Heat shock but not other stress inducers leads to the disruption of a sub-set of snRNPs and inhibition of in vitro splicing in HeLa cells.

Abstract

Splicing of pre-mRNA in HeLa cells exposed to various stress response inducers has been investigated. In vivo, intron-containing transcripts of the hsp27 gene accumulate in cells stressed by heat or sodium arsenite. In vitro analysis, however, reveals a differential effect of stress on splicing: nuclear extracts from cells exposed to a severe heat shock are incapable of splicing an exogenously supplied substrate while splicing is not perturbed in extracts treated with sodium arsenite, the amino acid analog canavinine or ethanol. Pretreatment of cells with a mild heat shock prior to a severe heat shock protects the splicing apparatus and allows splicing to proceed unimpeded.

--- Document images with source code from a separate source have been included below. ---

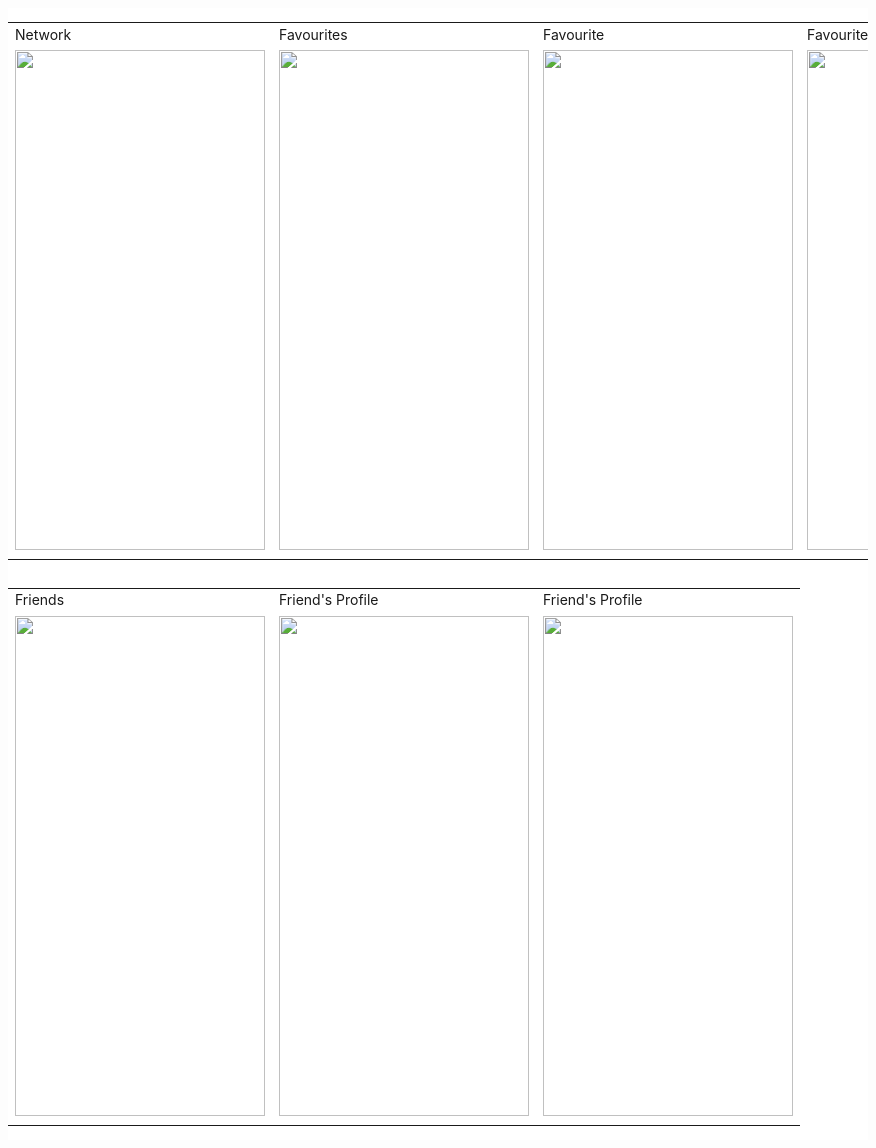   </tr>
  <table>
  <table>
  <tr>
  
  <td>Network</td>
     <td>Favourites</td>
     <td>Favourite</td>
      <td>Favourite </td>
      </tr>
      <tr>
   <td><img src="https://user-images.githubusercontent.com/37649534/100874048-457c7f80-34a4-11eb-96fc-f4d818b30d5a.jpg" width ="250" height ="500"></td>
    <td><img src="https://user-images.githubusercontent.com/37649534/100874114-5dec9a00-34a4-11eb-8c3a-7b7ef6c50056.jpg" width ="250" height ="500"></td>
    <td><img src="https://user-images.githubusercontent.com/37649534/100877498-292f1180-34a9-11eb-847e-46f857e17465.jpg" width ="250" height ="500"></td>
    <td><img src="https://user-images.githubusercontent.com/37649534/100874151-6e9d1000-34a4-11eb-9539-62aaeeae1ef0.jpg" width = "250" height = "500"></td>
  
  <tr>
  <table>
    <table>
  
  <tr>
    <td>Friends</td>
     <td>Friend's Profile</td>
     <td>Friend's Profile</td>  
  </tr>
  <tr>
    <td><img src="https://user-images.githubusercontent.com/37649534/100874125-6513a800-34a4-11eb-836f-0ccd4812a015.jpg" width ="250" height ="500"></td>
    <td><img src="https://user-images.githubusercontent.com/37649534/100874179-75c41e00-34a4-11eb-9540-51b0903d91c0.jpg" width ="250" height ="500"></td>
    <td><img src="https://user-images.githubusercontent.com/37649534/100878024-ea4d8b80-34a9-11eb-912c-44400d35ac59.jpg" width ="250" height ="500"></td>
   </tr>
   <table>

Analyses of the splicing defect in extracts from heat-shocked cells show that the inhibition of splicing cannot be accounted for by changes in the major RNA and protein components of small nuclear ribonucleoprotein particles (snRNPs) or in a previously described heat-labile factor that is essential for in vitro splicing. Fractionation of small nuclear ribonucleoprotein particles from heat-shock extracts by native polyacrylamide gel electrophoresis reveals dramatic changes in certain particles, most noticeably in a U4/U5/U6 snRNP complex and the U2 snRNP. Alterations in these particles are accompanied by the assembly of labeled pre-mRNA transcript into aberrant splicing complexes that differ from those formed in normal extracts.